Imagine a grant and loan system where the end product is worth less than the money invested. Where in half the projects the money goes into the tax haven accounts of giant corporations, and much of the rest simply disappears into pockets. Where theoretically pro-environment programs degrade the environment far more than leaving what was there alone. Where aiding the poor means displacing millions of people every year, killing off their livelihoods and endangering their health with pollution. Where the biggest recipient spends more money itself every year doing similar projects in other countries. Where any hint of clamping down on corruption is met by fierce objections from the borrowers. Where the supposed beneficiaries, in their thousands, riot in the streets when a new billion dollar project is announced. This is the legacy and continuing pride of the World Bank, ever out of control, doing immeasurable damage to the planet.

Foreclosing the Future is one of many such studies, using the Bank’s own investigations and reports, criticism from funding governments, from NGOs of every persuasion, and news reports. Nothing here is classified, stolen or suspect. It’s a public horror story without end.
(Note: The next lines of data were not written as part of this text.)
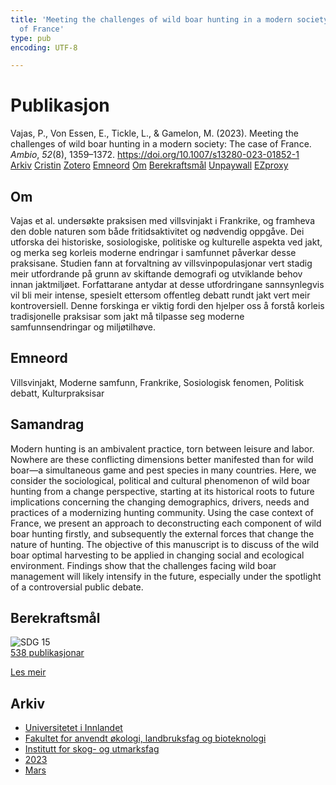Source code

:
 ```yaml
---
title: 'Meeting the challenges of wild boar hunting in a modern society: The case
  of France'
type: pub
encoding: UTF-8

---
```

<h1>Publikasjon</h1>
<article id="csl-bib-container-KNM5YPZ3" class="csl-bib-container">
  <div class="csl-bib-body"> <div class="csl-entry">Vajas, P., Von Essen, E., Tickle, L., &#38; Gamelon, M. (2023). Meeting the challenges of wild boar hunting in a modern society: The case of France. <i>Ambio</i>, <i>52</i>(8), 1359–1372. <a href="https://doi.org/10.1007/s13280-023-01852-1">https://doi.org/10.1007/s13280-023-01852-1</a></div> </div>
  <div class="csl-bib-buttons">
    <a href="#taxonomy-article-KNM5YPZ3" alt="archive" class="csl-bib-button">Arkiv</a>
    <a href="https://app.cristin.no/results/show.jsf?id=2135966" alt="Cristin" class="csl-bib-button">Cristin</a>
    <a href="http://zotero.org/groups/5881554/items/KNM5YPZ3" alt="Zotero" class="csl-bib-button">Zotero</a>
    <a href="#keywords-article-KNM5YPZ3" alt="keywords" class="csl-bib-button">Emneord</a>
    <a href="#about-article-KNM5YPZ3" alt="about_pub" class="csl-bib-button">Om</a>
    <a href="#sdg-article-KNM5YPZ3" alt="sdg" class="csl-bib-button">Berekraftsmål</a>
    <a href="https://doi.org/10.1007/s13280-023-01852-1" alt="Unpaywall" class="csl-bib-button">Unpaywall</a>
    <a href="https://doi.org/10.1007/s13280-023-01852-1" alt="EZproxy" class="csl-bib-button">EZproxy</a>
  </div>
  <div id="csl-bib-meta-container-KNM5YPZ3"></div>
</article>
<div id="csl-bib-meta-KNM5YPZ3" class="csl-bib-meta">
  <article id="about-article-KNM5YPZ3" class="about_pub-article">
    <h1>Om</h1>
    Vajas et al. undersøkte praksisen med villsvinjakt i Frankrike, og framheva den doble naturen som både fritidsaktivitet og nødvendig oppgåve. Dei utforska dei historiske, sosiologiske, politiske og kulturelle aspekta ved jakt, og merka seg korleis moderne endringar i samfunnet påverkar desse praksisane. Studien fann at forvaltning av villsvinpopulasjonar vert stadig meir utfordrande på grunn av skiftande demografi og utviklande behov innan jaktmiljøet. Forfattarane antydar at desse utfordringane sannsynlegvis vil bli meir intense, spesielt ettersom offentleg debatt rundt jakt vert meir kontroversiell. Denne forskinga er viktig fordi den hjelper oss å forstå korleis tradisjonelle praksisar som jakt må tilpasse seg moderne samfunnsendringar og miljøtilhøve.
  </article>
  <article id="keywords-article-KNM5YPZ3" class="keywords-article">
    <h1>Emneord</h1>
    Villsvinjakt, Moderne samfunn, Frankrike, Sosiologisk fenomen, Politisk debatt, Kulturpraksisar
  </article>
  <article id="abstract-article-KNM5YPZ3" class="abstract-article">
    <h1>Samandrag</h1>
    Modern hunting is an ambivalent practice, torn between leisure and labor. Nowhere are these conflicting dimensions better manifested than for wild boar—a simultaneous game and pest species in many countries. Here, we consider the sociological, political and cultural phenomenon of wild boar hunting from a change perspective, starting at its historical roots to future implications concerning the changing demographics, drivers, needs and practices of a modernizing hunting community. Using the case context of France, we present an approach to deconstructing each component of wild boar hunting firstly, and subsequently the external forces that change the nature of hunting. The objective of this manuscript is to discuss of the wild boar optimal harvesting to be applied in changing social and ecological environment. Findings show that the challenges facing wild boar management will likely intensify in the future, especially under the spotlight of a controversial public debate.
  </article>
  <article id="sdg-article-KNM5YPZ3" class="sdg-article">
    <h1>Berekraftsmål</h1>
    <div class="sdg-container"><div id="sdg15" class="sdg">
        <img src="{{< params subfolder >}}images/sdg/sdg15_nn.png" class="image" alt="SDG 15">
        <div class="sdg-overlay">
          <a href="{{< params subfolder >}}nn/archive/?sdg=15#archive" class="sdg-publication-count"><span>538</span> publikasjonar</a>
          <p><a href="https://fn.no/om-fn/fns-baerekraftsmaal/livet-paa-land?lang=nno-NO" class="sdg-read-more">Les meir</a></p>
        </div>
      </div></div>
  </article>
  <article id="taxonomy-article-KNM5YPZ3" class="taxonomy-article">
    <h1>Arkiv</h1>
    <ul>
      <li><a href="{{< params subfolder >}}nn/archive/?key=3DCRN523">Universitetet i Innlandet</a></li>
      <li><a href="{{< params subfolder >}}nn/archive/?key=T77LXH6D">Fakultet for anvendt økologi, landbruksfag og bioteknologi</a></li>
      <li><a href="{{< params subfolder >}}nn/archive/?key=7TRARPE3">Institutt for skog- og utmarksfag</a></li>
      <li><a href="{{< params subfolder >}}nn/archive/?key=WXLLSUEU">2023</a></li>
      <li><a href="{{< params subfolder >}}nn/archive/?key=HU97CPNH">Mars</a></li>
    </ul>
  </article>
</div>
The entire oeuvre of the World Bank is pushing money out the door. That’s what defines a good performer. “Perverse internal incentives with no economic rationale” are the order of the day, every day, for decades. The ultimate customer – the poor – are simply in the way. The Bank’s own annual report says the attention to poverty “was seen as an obstacle to lending performance, defined for the most part as lending volume.” A typical example: only one tenth of one percent of the power generated by a World Bank project (Tata Mundra brown coal-fired power plant) is set aside for the poor of India. Apparently, most Bank power projects are designed to export all the power they produce, benefiting the locals not one bit. The power company and the government make all the revenue; citizens just get in the way.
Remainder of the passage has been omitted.